------ Exercise materials ------

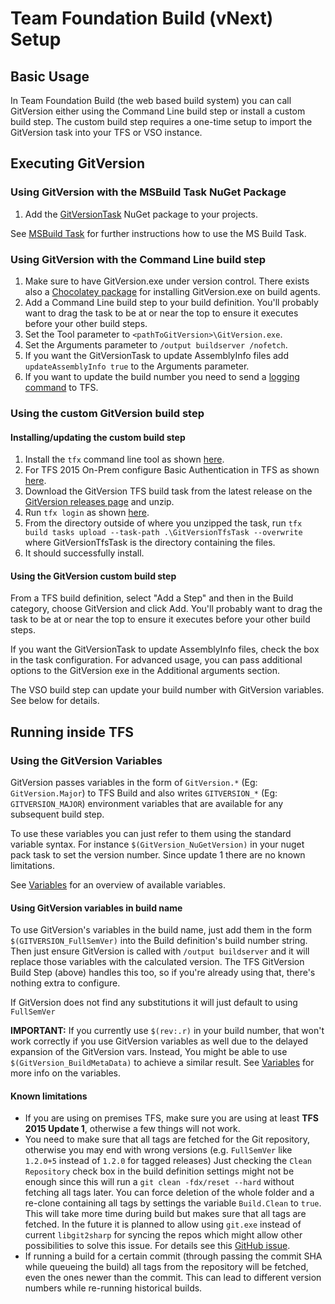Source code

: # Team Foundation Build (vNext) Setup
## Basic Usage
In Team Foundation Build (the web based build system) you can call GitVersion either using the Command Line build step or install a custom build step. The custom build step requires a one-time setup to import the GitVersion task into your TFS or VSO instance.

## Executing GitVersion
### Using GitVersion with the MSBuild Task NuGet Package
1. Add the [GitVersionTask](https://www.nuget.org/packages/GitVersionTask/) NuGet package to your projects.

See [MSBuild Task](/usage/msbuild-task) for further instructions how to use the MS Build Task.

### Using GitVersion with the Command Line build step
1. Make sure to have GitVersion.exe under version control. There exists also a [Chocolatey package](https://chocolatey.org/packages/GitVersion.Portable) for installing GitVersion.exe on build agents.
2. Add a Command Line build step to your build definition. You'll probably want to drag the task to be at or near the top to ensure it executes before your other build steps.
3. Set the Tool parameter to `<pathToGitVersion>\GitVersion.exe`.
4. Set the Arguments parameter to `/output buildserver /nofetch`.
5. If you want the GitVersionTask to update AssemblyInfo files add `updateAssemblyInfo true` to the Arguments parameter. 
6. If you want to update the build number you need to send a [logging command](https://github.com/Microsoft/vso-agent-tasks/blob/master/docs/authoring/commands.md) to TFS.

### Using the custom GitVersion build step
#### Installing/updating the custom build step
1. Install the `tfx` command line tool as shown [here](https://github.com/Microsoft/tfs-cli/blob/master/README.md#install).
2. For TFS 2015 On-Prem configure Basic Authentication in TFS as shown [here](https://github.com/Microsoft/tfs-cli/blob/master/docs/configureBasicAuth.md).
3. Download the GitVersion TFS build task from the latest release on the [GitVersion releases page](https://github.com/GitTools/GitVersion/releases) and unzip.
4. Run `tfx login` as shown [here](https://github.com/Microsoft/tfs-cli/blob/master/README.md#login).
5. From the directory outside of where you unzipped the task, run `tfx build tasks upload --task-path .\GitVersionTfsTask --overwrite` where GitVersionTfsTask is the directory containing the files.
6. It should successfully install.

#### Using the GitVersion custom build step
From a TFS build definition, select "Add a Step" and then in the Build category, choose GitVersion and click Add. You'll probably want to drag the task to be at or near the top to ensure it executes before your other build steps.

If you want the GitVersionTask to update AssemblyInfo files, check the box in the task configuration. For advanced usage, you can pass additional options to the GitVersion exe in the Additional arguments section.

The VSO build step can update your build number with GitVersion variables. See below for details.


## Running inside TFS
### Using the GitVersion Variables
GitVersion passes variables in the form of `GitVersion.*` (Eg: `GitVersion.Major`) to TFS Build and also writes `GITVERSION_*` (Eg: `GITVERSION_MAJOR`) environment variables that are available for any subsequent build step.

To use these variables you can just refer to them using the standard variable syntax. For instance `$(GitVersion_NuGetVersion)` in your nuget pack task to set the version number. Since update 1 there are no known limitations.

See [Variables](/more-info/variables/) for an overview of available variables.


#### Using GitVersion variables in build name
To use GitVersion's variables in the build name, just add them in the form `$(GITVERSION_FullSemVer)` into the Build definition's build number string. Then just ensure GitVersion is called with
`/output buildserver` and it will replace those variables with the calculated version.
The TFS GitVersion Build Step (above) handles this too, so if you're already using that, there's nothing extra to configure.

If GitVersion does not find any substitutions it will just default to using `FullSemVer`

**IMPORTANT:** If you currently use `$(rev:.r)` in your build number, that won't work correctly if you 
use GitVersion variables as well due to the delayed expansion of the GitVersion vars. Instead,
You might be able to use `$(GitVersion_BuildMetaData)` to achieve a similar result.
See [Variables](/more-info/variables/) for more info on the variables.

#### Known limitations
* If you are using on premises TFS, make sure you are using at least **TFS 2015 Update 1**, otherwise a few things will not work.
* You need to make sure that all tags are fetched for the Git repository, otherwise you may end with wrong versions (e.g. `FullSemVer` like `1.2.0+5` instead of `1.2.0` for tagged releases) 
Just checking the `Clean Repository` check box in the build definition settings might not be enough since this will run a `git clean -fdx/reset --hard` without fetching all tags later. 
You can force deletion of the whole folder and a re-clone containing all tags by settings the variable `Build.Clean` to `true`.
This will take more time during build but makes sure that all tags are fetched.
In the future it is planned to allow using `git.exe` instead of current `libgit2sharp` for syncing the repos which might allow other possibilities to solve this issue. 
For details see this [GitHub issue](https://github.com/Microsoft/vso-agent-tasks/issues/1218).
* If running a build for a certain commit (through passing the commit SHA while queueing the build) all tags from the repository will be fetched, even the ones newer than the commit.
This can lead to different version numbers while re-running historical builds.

------
------ Exercise materials ------

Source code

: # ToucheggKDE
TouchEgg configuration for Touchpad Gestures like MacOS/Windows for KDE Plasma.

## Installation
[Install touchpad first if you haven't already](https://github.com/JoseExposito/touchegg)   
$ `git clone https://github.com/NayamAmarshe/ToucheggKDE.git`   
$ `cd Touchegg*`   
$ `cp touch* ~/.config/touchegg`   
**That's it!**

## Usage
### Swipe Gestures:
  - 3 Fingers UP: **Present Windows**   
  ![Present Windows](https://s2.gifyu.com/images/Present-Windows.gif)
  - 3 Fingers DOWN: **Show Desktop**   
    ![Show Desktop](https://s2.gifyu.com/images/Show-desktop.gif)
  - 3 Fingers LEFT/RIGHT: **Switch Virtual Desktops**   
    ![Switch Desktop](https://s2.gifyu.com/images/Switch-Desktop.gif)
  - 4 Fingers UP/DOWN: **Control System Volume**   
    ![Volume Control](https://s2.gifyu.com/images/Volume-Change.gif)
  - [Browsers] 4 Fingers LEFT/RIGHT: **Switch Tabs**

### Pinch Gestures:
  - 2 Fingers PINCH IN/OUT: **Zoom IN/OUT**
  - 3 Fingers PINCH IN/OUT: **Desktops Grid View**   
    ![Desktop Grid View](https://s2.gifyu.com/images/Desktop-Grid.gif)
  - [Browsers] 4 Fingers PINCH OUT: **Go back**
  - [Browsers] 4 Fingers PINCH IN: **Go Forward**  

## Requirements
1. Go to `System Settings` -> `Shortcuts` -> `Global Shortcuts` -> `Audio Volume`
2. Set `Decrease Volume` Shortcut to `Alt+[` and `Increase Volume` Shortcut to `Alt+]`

------
------ Exercise materials ------

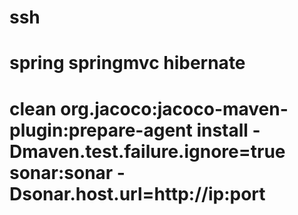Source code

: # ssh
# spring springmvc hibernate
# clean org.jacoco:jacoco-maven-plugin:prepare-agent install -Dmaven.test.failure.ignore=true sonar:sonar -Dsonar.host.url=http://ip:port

------

What you need to do
Retype the portion of the data above that starts on the line with "To use GitVersion's" and finishes on the line with "If GitVersion does", including both of those lines.

Problem solution
To use GitVersion's variables in the build name, just add them in the form `$(GITVERSION_FullSemVer)` into the Build definition's build number string. Then just ensure GitVersion is called with
`/output buildserver` and it will replace those variables with the calculated version.
The TFS GitVersion Build Step (above) handles this too, so if you're already using that, there's nothing extra to configure.

If GitVersion does not find any substitutions it will just default to using `FullSemVer`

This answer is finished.